The Go Programming Language

This post is meant to record the fundamentals of Golang. The main material I used for this post is “The Go Programming Language”, which is the well-known tutorial book for the Golang beginner. Apart from that, I’ll lookup the topic that I’m confused on Internet.

Chapter 2 Program Structure

The Scenarios for var and :=

Because of the brevity and flexibility of short variable declarations, they are used to declare and initialize the majority of local variables. A var declaration tends to be reserved for local variables that need an explicit type that differs from that of the initializer expression, or for when the variable will be assigned a value letter and its initial value is unimportant.

A short variable declaration must declare at least one new variable.

Lifetime of variables

Golang maintains one graph for all the variables. The nodes in graph are the package or function entry, which are kind of like the namespace of the variable. When the variable is not reachable, it will be released.

How does the garbage collector know that a variable’s storage can be reclaimed? The full story is much more detailed than we need here, but the basic idea is that every package-level variable, and every local variable of each currently active function, can potentially be the start or root of a path to the variable in question, following pointers and other kinds of references that ultimately lead to the variable.
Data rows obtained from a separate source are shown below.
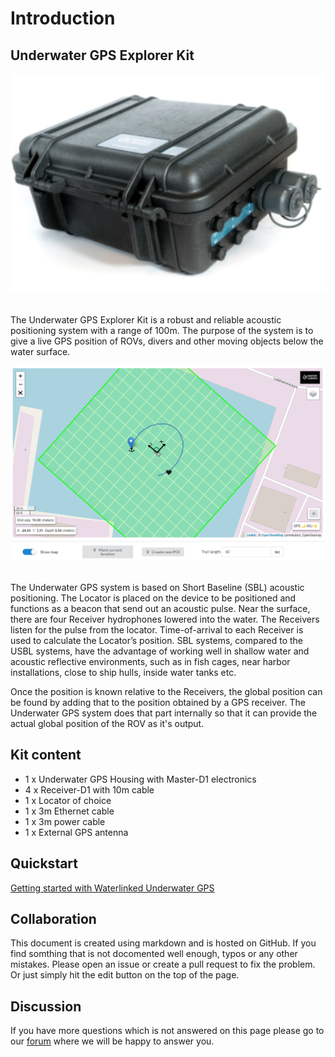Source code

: # Introduction

## Underwater GPS Explorer Kit 

<div style="text-align: center;"><img src="../../img/pelicase.png" style="width: 550px;"></div><br>

The Underwater GPS Explorer Kit is a robust and reliable acoustic positioning system with a range of 100m. The purpose of the system is to give a live GPS position of ROVs, divers and other moving objects below the water surface.

<div style="text-align: center;"><img src="../../img/gui_global_position.png" style="width: 750px;" title="GUI Example"></div><br>

The Underwater GPS system is based on Short Baseline (SBL) acoustic positioning. The Locator is placed on the device to be positioned and functions as a beacon that send out an acoustic pulse. Near the surface, there are four Receiver hydrophones lowered into the water. The Receivers listen for the pulse from the locator. Time-of-arrival to each Receiver is used to calculate the Locator’s position. SBL systems, compared to the USBL systems, have the advantage of working well in shallow water and acoustic reflective environments, such as in fish cages, near harbor installations, close to ship hulls, inside water tanks etc.

Once the position is known relative to the Receivers, the global position can be found by adding that to the position obtained by a GPS receiver. The Underwater GPS system does that part internally so that it can provide the actual global position of the ROV as it's output.

## Kit content

* 1 x Underwater GPS Housing with Master-D1 electronics 
* 4 x Receiver-D1 with 10m cable 
* 1 x Locator of choice
* 1 x 3m Ethernet cable
* 1 x 3m power cable
* 1 x External GPS antenna

## Quickstart

[Getting started with Waterlinked Underwater GPS](https://waterlinked.github.io/docs/quickstart/)

## Collaboration

This document is created using markdown and is hosted on GitHub. If you find somthing that is not docomented well enough, typos or any other mistakes. Please open an issue or create a pull request to fix the problem. </br>Or just simply hit the edit button on the top of the page.

## Discussion

If you have more questions which is not answered on this page please go to our [forum](https://waterlinked.com/forums/forum/underwater-gps/) where we will be happy to answer you. 

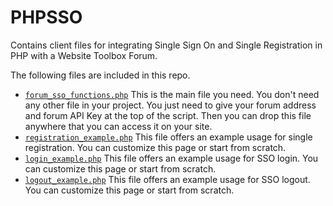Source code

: PHPSSO
======

Contains client files for integrating Single Sign On and Single Registration in PHP with a Website Toolbox Forum.

The following files are included in this repo.

* [`forum_sso_functions.php`](https://github.com/webtoolbox/PHPSSO/blob/master/forum_sso_functions.php)
  This is the main file you need. You don't need any other file in your project. You just need to give your forum address and forum API Key at the top of the script. Then you can drop this file anywhere that you can access it on your site. 
* [`registration_example.php`](https://github.com/webtoolbox/PHPSSO/blob/master/registration_example.php)
  This file offers an example usage for single registration. You can customize this page or start from scratch.
* [`login_example.php`](https://github.com/webtoolbox/PHPSSO/blob/master/login_example.php)
  This file offers an example usage for SSO login. You can customize this page or start from scratch.
* [`logout_example.php`](https://github.com/webtoolbox/PHPSSO/blob/master/logout_example.php)
  This file offers an example usage for SSO logout. You can customize this page or start from scratch.
  
  
  
  
 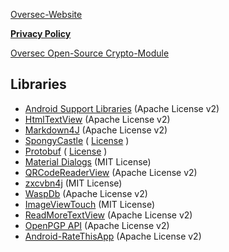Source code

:[Oversec-Website](https://www.oversec.io)

**[Privacy Policy](https://www.oversec.io/policy.html)**

[Oversec Open-Source Crypto-Module](https://github.com/oversecio/oversec-crypto)

## Libraries
  * [Android Support Libraries](http://developer.android.com/tools/support-library/index.html) (Apache License v2)
  * [HtmlTextView](https://github.com/sufficientlysecure/html-textview) (Apache License v2)
  * [Markdown4J](https://github.com/jdcasey/markdown4j) (Apache License v2)
  * [SpongyCastle](https://github.com/rtyley/spongycastle) ( [License](https://raw.githubusercontent.com/bcgit/bc-java/master/LICENSE.html) )
  * [Protobuf](https://github.com/google/protobuf) ( [License](https://raw.githubusercontent.com/google/protobuf/v3.0.0-beta-3/LICENSE) )
  * [Material Dialogs](https://github.com/afollestad/material-dialogs) (MIT License)
  * [QRCodeReaderView](https://github.com/dlazaro66/QRCodeReaderView) (Apache License v2)
  * [zxcvbn4j](https://github.com/nulab/zxcvbn4j) (MIT License)
  * [WaspDb](https://github.com/rehacktive/waspdb) (Apache License v2)
  * [ImageViewTouch](https://github.com/sephiroth74/ImageViewZoom) (MIT License)
  * [ReadMoreTextView](https://github.com/borjabravo10/ReadMoreTextView) (Apache License v2)
  * [OpenPGP API](https://github.com/open-keychain/openpgp-api)  (Apache License v2)
  * [Android-RateThisApp](https://github.com/kobakei/Android-RateThisApp)  (Apache License v2)


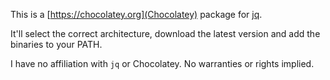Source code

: This is a [https://chocolatey.org](Chocolatey) package for [jq](http://stedolan.github.io/jq/).

It'll select the correct architecture, download the latest version and add the binaries to your PATH.

I have no affiliation with `jq` or Chocolatey. No warranties or rights implied.
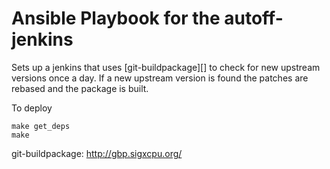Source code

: Ansible Playbook for the autoff-jenkins
=======================================

Sets up a jenkins that uses [git-buildpackage][] to check for new upstream versions
once a day. If a new upstream version is found the patches are rebased
and the package is built.

To deploy

    make get_deps
    make

git-buildpackage: http://gbp.sigxcpu.org/

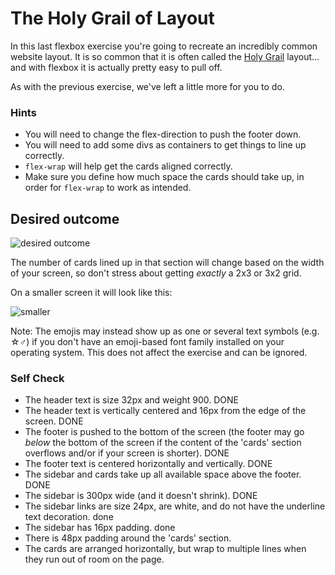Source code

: # The Holy Grail of Layout

In this last flexbox exercise you're going to recreate an incredibly common website layout. It is so common that it is often called the [Holy Grail](https://www.google.com/search?q=holy+grail+layout&tbm=isch&sclient=img) layout... and with flexbox it is actually pretty easy to pull off.

As with the previous exercise, we've left a little more for you to do.

### Hints
- You will need to change the flex-direction to push the footer down.
- You will need to add some divs as containers to get things to line up correctly.
- `flex-wrap` will help get the cards aligned correctly.
-  Make sure you define how much space the cards should take up, in order for `flex-wrap` to work as intended.

## Desired outcome

![desired outcome](./desired-outcome.png)

The number of cards lined up in that section will change based on the width of your screen, so don't stress about getting _exactly_ a 2x3 or 3x2 grid.

On a smaller screen it will look like this:

![smaller](./desired-outcome-smaller.png)

Note: The emojis may instead show up as one or several text symbols (e.g. &#9734;&#9794;) if you don't have an emoji-based font family installed on your operating system. This does not affect the exercise and can be ignored.

### Self Check
- The header text is size 32px and weight 900. DONE
- The header text is vertically centered and 16px from the edge of the screen. DONE
- The footer is pushed to the bottom of the screen (the footer may go _below_ the bottom of the screen if the content of the 'cards' section overflows and/or if your screen is shorter). DONE
- The footer text is centered horizontally and vertically. DONE
- The sidebar and cards take up all available space above the footer. DONE
- The sidebar is 300px wide (and it doesn't shrink). DONE
- The sidebar links are size 24px, are white, and do not have the underline text decoration. done
- The sidebar has 16px padding. done
- There is 48px padding around the 'cards' section.
- The cards are arranged horizontally, but wrap to multiple lines when they run out of room on the page.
If no such path exists, the variable has become unreachable, so it can no longer affect the rest of the computation.

Compiler will make the decision to assign the space of the variable to stack or heap, which could not be effected by user by method new.

A compiler may choose to allocate local variables on the heap or on the stack but, perhaps surprisingly, this choice is not determined by whether var or new was used to declare the variable.

Package Initialization

When one package is being intialized, the package-level variables are initialized in the order in which they are declared, except that dependencies are resolved first; Once when that has been finished and if the package has multiple .go files, they are initialized in the order of in which the files are given to the compiler; the go tool sorts .go files by name before invoking the compiler.
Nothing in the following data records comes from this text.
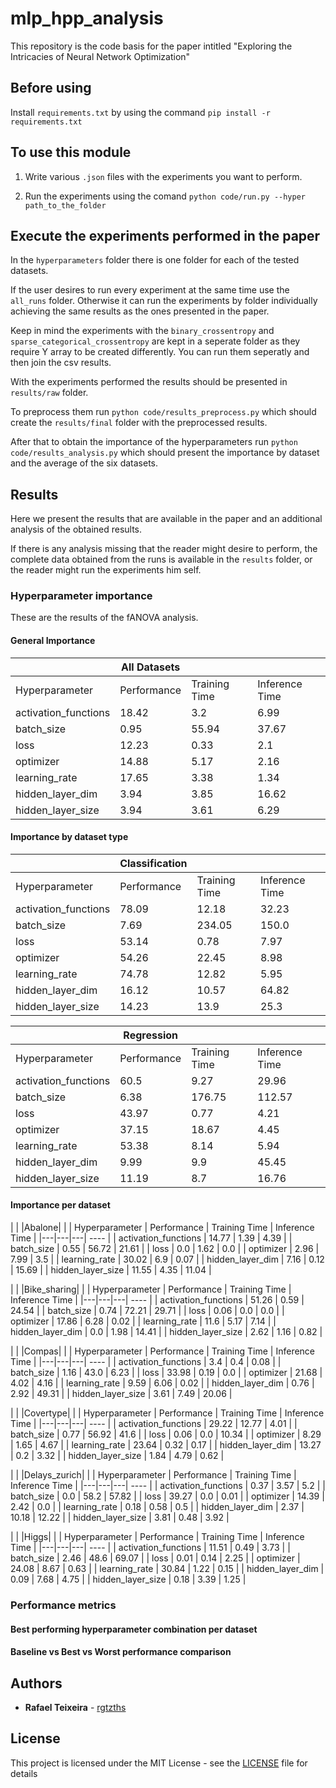 # mlp_hpp_analysis
This repository is the code basis for the paper intitled "Exploring the Intricacies of Neural Network Optimization"

## Before using

Install `requirements.txt` by using the command `pip install -r requirements.txt`

## To use this module

1. Write various `.json` files with the experiments you want to perform.

2. Run the experiments using the comand `python code/run.py --hyper path_to_the_folder`

## Execute the experiments performed in the paper

In the `hyperparameters` folder there is one folder for each of the tested datasets.

If the user desires to run every experiment at the same time use the `all_runs` folder.
Otherwise it can run the experiments by folder individually achieving the same results as the ones presented in the paper.

Keep in mind the experiments with the `binary_crossentropy` and `sparse_categorical_crossentropy` are kept in a seperate folder as they require Y array to be created differently.
You can run them seperatly and then join the csv results.

With the experiments performed the results should be presented in `results/raw` folder.

To preprocess them run `python code/results_preprocess.py` which should create the `results/final` folder with the preprocessed results.

After that to obtain the importance of the hyperparameters run `python code/results_analysis.py` which should present the importance by dataset and the average of the six datasets.

## Results

Here we present the results that are available in the paper and an additional analysis of the obtained results.

If there is any analysis missing that the reader might desire to perform, the complete data obtained from the runs is available in the `results` folder, or the reader might run the experiments him self.

### Hyperparameter importance

These are the results of the fANOVA analysis.

#### General Importance

| | All Datasets | | |
|---|---|---| ---- |
| Hyperparameter | Performance | Training Time | Inference Time |
| activation_functions | 18.42 | 3.2 | 6.99 | 
| batch_size | 0.95 | 55.94 | 37.67 | 
| loss | 12.23 | 0.33 | 2.1 | 
| optimizer | 14.88 | 5.17 | 2.16 | 
| learning_rate | 17.65 | 3.38 | 1.34 | 
| hidden_layer_dim | 3.94 | 3.85 | 16.62 | 
| hidden_layer_size | 3.94 | 3.61 | 6.29 | 

#### Importance by dataset type

| |Classification| | |
|---|---|---| ---- |
| Hyperparameter | Performance | Training Time | Inference Time |
| activation_functions | 78.09 | 12.18 | 32.23 | 
| batch_size | 7.69 | 234.05 | 150.0 | 
| loss | 53.14 | 0.78 | 7.97 | 
| optimizer | 54.26 | 22.45 | 8.98 | 
| learning_rate | 74.78 | 12.82 | 5.95 | 
| hidden_layer_dim | 16.12 | 10.57 | 64.82 | 
| hidden_layer_size | 14.23 | 13.9 | 25.3 |

| | Regression | | |
|---|---|---| ---- |
| Hyperparameter | Performance | Training Time | Inference Time |
| activation_functions | 60.5 | 9.27 | 29.96 | 
| batch_size | 6.38 | 176.75 | 112.57 | 
| loss | 43.97 | 0.77 | 4.21 | 
| optimizer | 37.15 | 18.67 | 4.45 | 
| learning_rate | 53.38 | 8.14 | 5.94 | 
| hidden_layer_dim | 9.99 | 9.9 | 45.45 | 
| hidden_layer_size | 11.19 | 8.7 | 16.76 | 

#### Importance per dataset

| | |Abalone| |
| Hyperparameter | Performance | Training Time | Inference Time |
|---|---|---| ---- |
| activation_functions | 14.77 | 1.39 | 4.39 | 
| batch_size | 0.55 | 56.72 | 21.61 | 
| loss | 0.0 | 1.62 | 0.0 | 
| optimizer | 2.96 | 7.99 | 3.5 | 
| learning_rate | 30.02 | 6.9 | 0.07 | 
| hidden_layer_dim | 7.16 | 0.12 | 15.69 | 
| hidden_layer_size | 11.55 | 4.35 | 11.04 | 

 

| | |Bike_sharing| |
| Hyperparameter | Performance | Training Time | Inference Time |
|---|---|---| ---- |
| activation_functions | 51.26 | 0.59 | 24.54 | 
| batch_size | 0.74 | 72.21 | 29.71 | 
| loss | 0.06 | 0.0 | 0.0 | 
| optimizer | 17.86 | 6.28 | 0.02 | 
| learning_rate | 11.6 | 5.17 | 7.14 | 
| hidden_layer_dim | 0.0 | 1.98 | 14.41 | 
| hidden_layer_size | 2.62 | 1.16 | 0.82 | 

 

| | |Compas| |
| Hyperparameter | Performance | Training Time | Inference Time |
|---|---|---| ---- |
| activation_functions | 3.4 | 0.4 | 0.08 | 
| batch_size | 1.16 | 43.0 | 6.23 | 
| loss | 33.98 | 0.19 | 0.0 | 
| optimizer | 21.68 | 4.02 | 4.16 | 
| learning_rate | 9.59 | 6.06 | 0.02 | 
| hidden_layer_dim | 0.76 | 2.92 | 49.31 | 
| hidden_layer_size | 3.61 | 7.49 | 20.06 | 

 

| | |Covertype| |
| Hyperparameter | Performance | Training Time | Inference Time |
|---|---|---| ---- |
| activation_functions | 29.22 | 12.77 | 4.01 | 
| batch_size | 0.77 | 56.92 | 41.6 | 
| loss | 0.06 | 0.0 | 10.34 | 
| optimizer | 8.29 | 1.65 | 4.67 | 
| learning_rate | 23.64 | 0.32 | 0.17 | 
| hidden_layer_dim | 13.27 | 0.2 | 3.32 | 
| hidden_layer_size | 1.84 | 4.79 | 0.62 | 

 

| | |Delays_zurich| |
| Hyperparameter | Performance | Training Time | Inference Time |
|---|---|---| ---- |
| activation_functions | 0.37 | 3.57 | 5.2 | 
| batch_size | 0.0 | 58.2 | 57.82 | 
| loss | 39.27 | 0.0 | 0.01 | 
| optimizer | 14.39 | 2.42 | 0.0 | 
| learning_rate | 0.18 | 0.58 | 0.5 | 
| hidden_layer_dim | 2.37 | 10.18 | 12.22 | 
| hidden_layer_size | 3.81 | 0.48 | 3.92 | 

 

| | |Higgs| |
| Hyperparameter | Performance | Training Time | Inference Time |
|---|---|---| ---- |
| activation_functions | 11.51 | 0.49 | 3.73 | 
| batch_size | 2.46 | 48.6 | 69.07 | 
| loss | 0.01 | 0.14 | 2.25 | 
| optimizer | 24.08 | 8.67 | 0.63 | 
| learning_rate | 30.84 | 1.22 | 0.15 | 
| hidden_layer_dim | 0.09 | 7.68 | 4.75 | 
| hidden_layer_size | 0.18 | 3.39 | 1.25 |

### Performance metrics

#### Best performing hyperparameter combination per dataset

#### Baseline vs Best vs Worst performance comparison



## Authors

* **Rafael Teixeira** - [rgtzths](https://github.com/rgtzths)

## License

This project is licensed under the MIT License - see the [LICENSE](LICENSE) file for details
For some variables, we may need complex computation to initialize them. In that case, the init function mechanism may be simpler than directly assignment in package-level. Any file may contain any number of functions whose declaration is just func init() {/* ... */}. Whthin each file, init functions are automatically executed when the program starts, in the order in which they are declared.

Scope

Don’t confuse scope with lifetime. The scope of a declaration is a region of the program text; it is a compile-time property. The lifetime of a variable is the range of time during execution when the variable can be referred to by other parts of the program; it is a run-time property.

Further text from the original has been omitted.